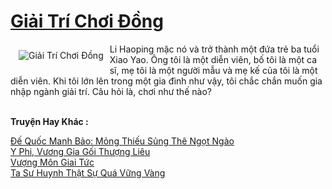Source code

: <a href="https://truyentiki.com/giai-tri-choi-dong.31578/" title="Giải Trí Chơi Đồng"><h1>Giải Trí Chơi Đồng</h1></a><div style="display:table"><img align="right" style="float: left; padding: 10px;" src="https://truyentiki.com/a/img/str/src/31578.jpg" alt="Giải Trí Chơi Đồng">Li Haoping mặc nó và trở thành một đứa trẻ ba tuổi Xiao Yao. Ông tôi là một diễn viên, bố tôi là một ca sĩ, mẹ tôi là một người mẫu và mẹ kế của tôi là một diễn viên. Khi tôi lớn lên trong một gia đình như vậy, tôi chắc chắn muốn gia nhập ngành giải trí. Câu hỏi là, chơi như thế nào?</div><p><br><b>Truyện Hay Khác :</b></p><a href="https://truyentiki.com/de-quoc-manh-bao-mong-thieu-sung-the-ngot-ngao.31577/" alt="Đế Quốc Manh Bảo: Mỏng Thiếu Sủng Thê Ngọt Ngào">Đế Quốc Manh Bảo: Mỏng Thiếu Sủng Thê Ngọt Ngào</a><br/><a href="https://github.com/nownovels/top500/tree/master/truyenhay/33876/" alt="Y Phi, Vương Gia Gối Thượng Liêu">Y Phi, Vương Gia Gối Thượng Liêu</a><br/><a href="https://truyentiki.wordpress.com/2020/06/08/vuong-mon-giai-tuc/" alt="Vượng Môn Giai Tức">Vượng Môn Giai Tức</a><br/><a href="https://truyentiki.wordpress.com/2020/06/08/ta-su-huynh-that-su-qua-vung-vang/" alt="Ta Sư Huynh Thật Sự Quá Vững Vàng">Ta Sư Huynh Thật Sự Quá Vững Vàng</a><br/>
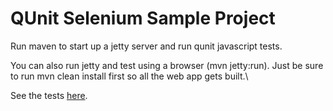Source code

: QUnit Selenium Sample Project
=============================

Run maven to start up a jetty server and run qunit javascript tests.

You can also run jetty and test using a browser (mvn jetty:run). Just be
sure to run mvn clean install first so all the web app gets built.\

See the tests [here](http://localhost:8080/validation.html).
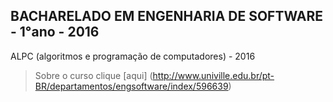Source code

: ## **BACHARELADO EM ENGENHARIA DE SOFTWARE - 1°ano - 2016**

ALPC (algoritmos e programação de computadores) - 2016

> Sobre o curso clique [aqui] (http://www.univille.edu.br/pt-BR/departamentos/engsoftware/index/596639)

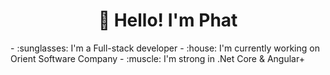 <h1 align="center">👋 Hello! I'm Phat</h1>
- :sunglasses: I'm a Full-stack developer
- :house: I'm currently working on Orient Software Company
- :muscle: I'm strong in .Net Core & Angular+
<!--
**phattran-dev/phattran-dev** is a ✨ _special_ ✨ repository because its `README.md` (this file) appears on your GitHub profile.

Here are some ideas to get you started:

- 🔭 I’m currently working on ...
- 🌱 I’m currently learning ...
- 👯 I’m looking to collaborate on ...
- 🤔 I’m looking for help with ...
- 💬 Ask me about ...
- 📫 How to reach me: ...
- 😄 Pronouns: ...
- ⚡ Fun fact: ...
-->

• • •

● TASK REQUIREMENTS
Everything from the line that contains "- 🌱 I’m currently learning ..." to the last line of the records, restated word for word, is the required output.

● EXERCISE ANSWER
- 🌱 I’m currently learning ...
- 👯 I’m looking to collaborate on ...
- 🤔 I’m looking for help with ...
- 💬 Ask me about ...
- 📫 How to reach me: ...
- 😄 Pronouns: ...
- ⚡ Fun fact: ...
-->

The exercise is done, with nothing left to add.